# Work request
Leaving all pictures aside, copy exactly the lines from the start of the listing below through the line that contains "El 24 de Junio", and only those lines.

▬▬▬▬▬▬▬▬▬▬

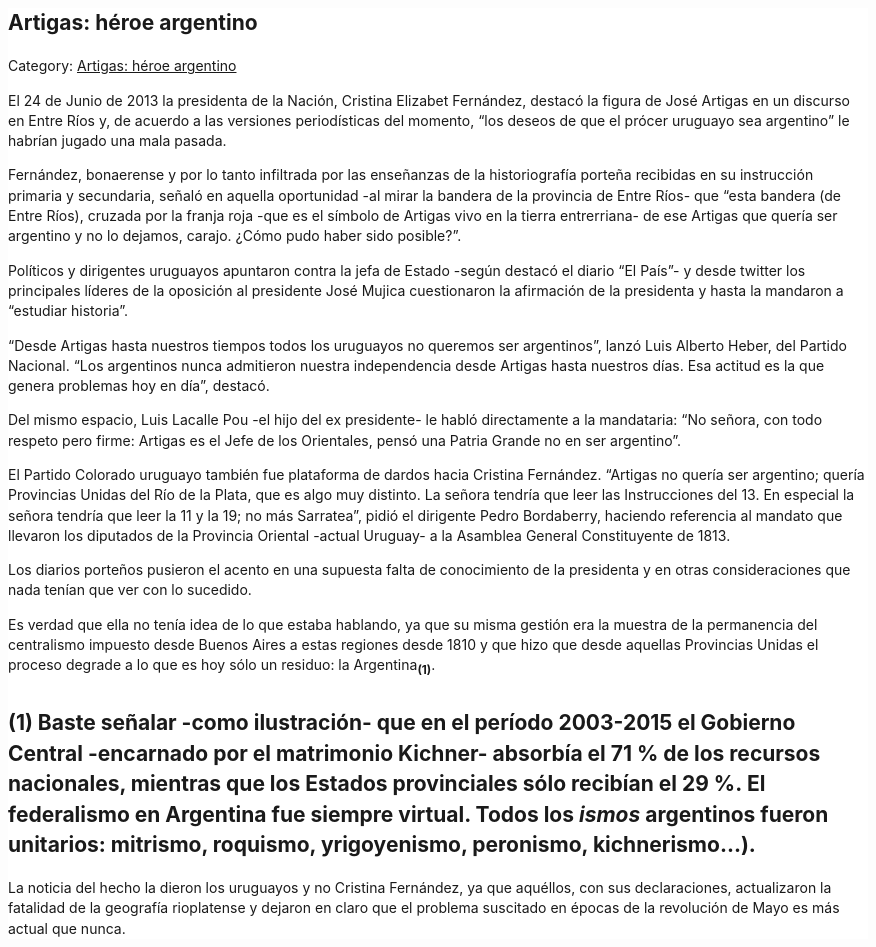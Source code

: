 ## Artigas: héroe argentino

Category: [Artigas: héroe argentino](http://descubrircorrientes.com.ar/2012/index.php/710-historia-desde-1814-hasta-la-guerra-de-la-triple-alianza/corrientes-abraza-la-causa-artiguista-1814-1821/artigas-y-las-masas-populares-en-la-revolucion/el-protector-de-los-pueblos-libres/artigas-heroe-argentino)

El 24 de Junio de 2013 la presidenta de la Nación, Cristina Elizabet Fernández, destacó la figura de José Artigas en un discurso en Entre Ríos y, de acuerdo a las versiones periodísticas del momento, “los deseos de que el prócer uruguayo sea argentino” le habrían jugado una mala pasada.

Fernández, bonaerense y por lo tanto infiltrada por las enseñanzas de la historiografía porteña recibidas en su instrucción primaria y secundaria, señaló en aquella oportunidad -al mirar la bandera de la provincia de Entre Ríos- que “esta bandera (de Entre Ríos), cruzada por la franja roja -que es el símbolo de Artigas vivo en la tierra entrerriana- de ese Artigas que quería ser argentino y no lo dejamos, carajo. ¿Cómo pudo haber sido posible?”.

Políticos y dirigentes uruguayos apuntaron contra la jefa de Estado -según destacó el diario “El País”- y desde twitter los principales líderes de la oposición al presidente José Mujica cuestionaron la afirmación de la presidenta y hasta la mandaron a “estudiar historia”.

“Desde Artigas hasta nuestros tiempos todos los uruguayos no queremos ser argentinos”, lanzó Luis Alberto Heber, del Partido Nacional. “Los argentinos nunca admitieron nuestra independencia desde Artigas hasta nuestros días. Esa actitud es la que genera problemas hoy en día”, destacó.

Del mismo espacio, Luis Lacalle Pou -el hijo del ex presidente- le habló directamente a la mandataria: “No señora, con todo respeto pero firme: Artigas es el Jefe de los Orientales, pensó una Patria Grande no en ser argentino”.

El Partido Colorado uruguayo también fue plataforma de dardos hacia Cristina Fernández. “Artigas no quería ser argentino; quería Provincias Unidas del Río de la Plata, que es algo muy distinto. La señora tendría que leer las Instrucciones del 13. En especial la señora tendría que leer la 11 y la 19; no más Sarratea”, pidió el dirigente Pedro Bordaberry, haciendo referencia al mandato que llevaron los diputados de la Provincia Oriental -actual Uruguay- a la Asamblea General Constituyente de 1813.

Los diarios porteños pusieron el acento en una supuesta falta de conocimiento de la presidenta y en otras consideraciones que nada tenían que ver con lo sucedido.

Es verdad que ella no tenía idea de lo que estaba hablando, ya que su misma gestión era la muestra de la permanencia del centralismo impuesto desde Buenos Aires a estas regiones desde 1810 y que hizo que desde aquellas Provincias Unidas el proceso degrade a lo que es hoy sólo un residuo: la Argentina<sub><strong>(1)</strong></sub>.

## **(1)** Baste señalar -como ilustración- que en el período 2003-2015 el Gobierno Central -encarnado por el matrimonio Kichner- absorbía el 71 % de los recursos nacionales, mientras que los Estados provinciales sólo recibían el 29 %. El federalismo en Argentina fue siempre virtual. Todos los _ismos_ argentinos fueron unitarios: mitrismo, roquismo, yrigoyenismo, peronismo, kichnerismo...).

La noticia del hecho la dieron los uruguayos y no Cristina Fernández, ya que aquéllos, con sus declaraciones, actualizaron la fatalidad de la geografía rioplatense y dejaron en claro que el problema suscitado en épocas de la revolución de Mayo es más actual que nunca.
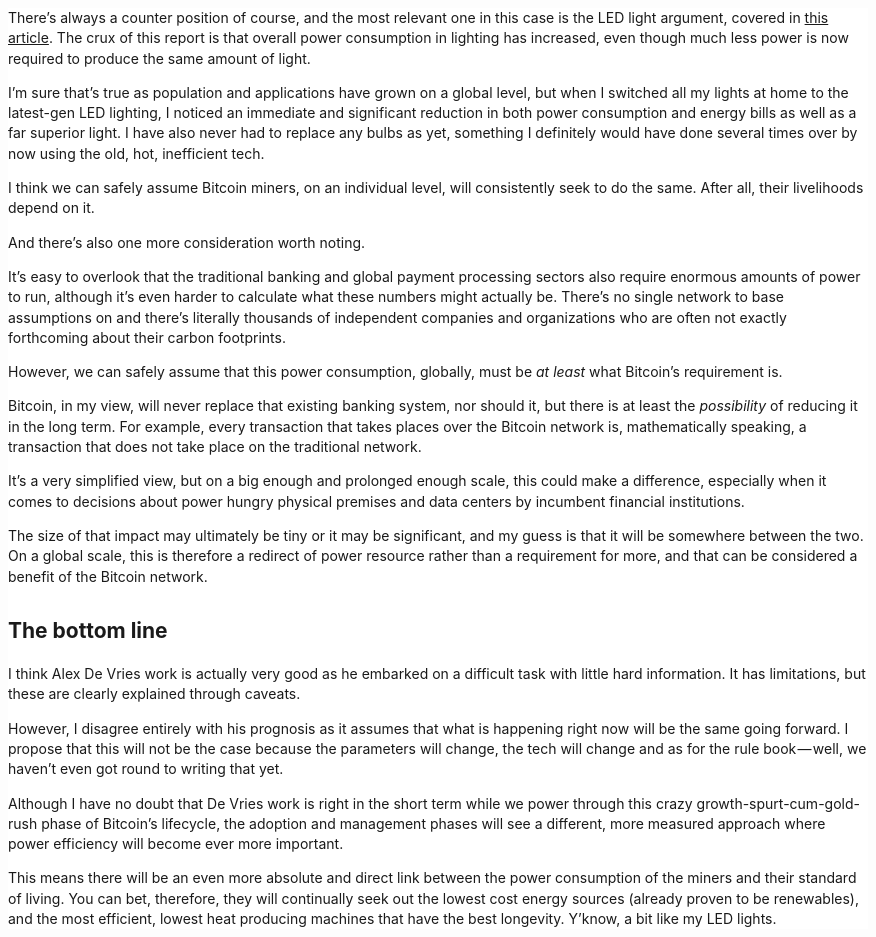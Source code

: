 There’s always a counter position of course, and the most relevant one in this case is the LED light argument, covered in [this article](https://advances.sciencemag.org/content/3/11/e1701528). The crux of this report is that overall power consumption in lighting has increased, even though much less power is now required to produce the same amount of light.

I’m sure that’s true as population and applications have grown on a global level, but when I switched all my lights at home to the latest-gen LED lighting, I noticed an immediate and significant reduction in both power consumption and energy bills as well as a far superior light. I have also never had to replace any bulbs as yet, something I definitely would have done several times over by now using the old, hot, inefficient tech.

I think we can safely assume Bitcoin miners, on an individual level, will consistently seek to do the same. After all, their livelihoods depend on it.

And there’s also one more consideration worth noting.

It’s easy to overlook that the traditional banking and global payment processing sectors also require enormous amounts of power to run, although it’s even harder to calculate what these numbers might actually be. There’s no single network to base assumptions on and there’s literally thousands of independent companies and organizations who are often not exactly forthcoming about their carbon footprints.

However, we can safely assume that this power consumption, globally, must be _at least_ what Bitcoin’s requirement is.

Bitcoin, in my view, will never replace that existing banking system, nor should it, but there is at least the _possibility_ of reducing it in the long term. For example, every transaction that takes places over the Bitcoin network is, mathematically speaking, a transaction that does not take place on the traditional network.

It’s a very simplified view, but on a big enough and prolonged enough scale, this could make a difference, especially when it comes to decisions about power hungry physical premises and data centers by incumbent financial institutions.

The size of that impact may ultimately be tiny or it may be significant, and my guess is that it will be somewhere between the two. On a global scale, this is therefore a redirect of power resource rather than a requirement for more, and that can be considered a benefit of the Bitcoin network.

## The bottom line

I think Alex De Vries work is actually very good as he embarked on a difficult task with little hard information. It has limitations, but these are clearly explained through caveats. 

However, I disagree entirely with his prognosis as it assumes that what is happening right now will be the same going forward. I propose that this will not be the case because the parameters will change, the tech will change and as for the rule book — well, we haven’t even got round to writing that yet.

Although I have no doubt that De Vries work is right in the short term while we power through this crazy growth-spurt-cum-gold-rush phase of Bitcoin’s lifecycle, the adoption and management phases will see a different, more measured approach where power efficiency will become ever more important.

This means there will be an even more absolute and direct link between the power consumption of the miners and their standard of living. You can bet, therefore, they will continually seek out the lowest cost energy sources (already proven to be renewables), and the most efficient, lowest heat producing machines that have the best longevity. Y’know, a bit like my LED lights.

▬▬▬▬▬▬▬▬▬▬

# Solution to this problem
Source code

: ## Artigas: héroe argentino

Category: [Artigas: héroe argentino](http://descubrircorrientes.com.ar/2012/index.php/710-historia-desde-1814-hasta-la-guerra-de-la-triple-alianza/corrientes-abraza-la-causa-artiguista-1814-1821/artigas-y-las-masas-populares-en-la-revolucion/el-protector-de-los-pueblos-libres/artigas-heroe-argentino)

El 24 de Junio de 2013 la presidenta de la Nación, Cristina Elizabet Fernández, destacó la figura de José Artigas en un discurso en Entre Ríos y, de acuerdo a las versiones periodísticas del momento, “los deseos de que el prócer uruguayo sea argentino” le habrían jugado una mala pasada.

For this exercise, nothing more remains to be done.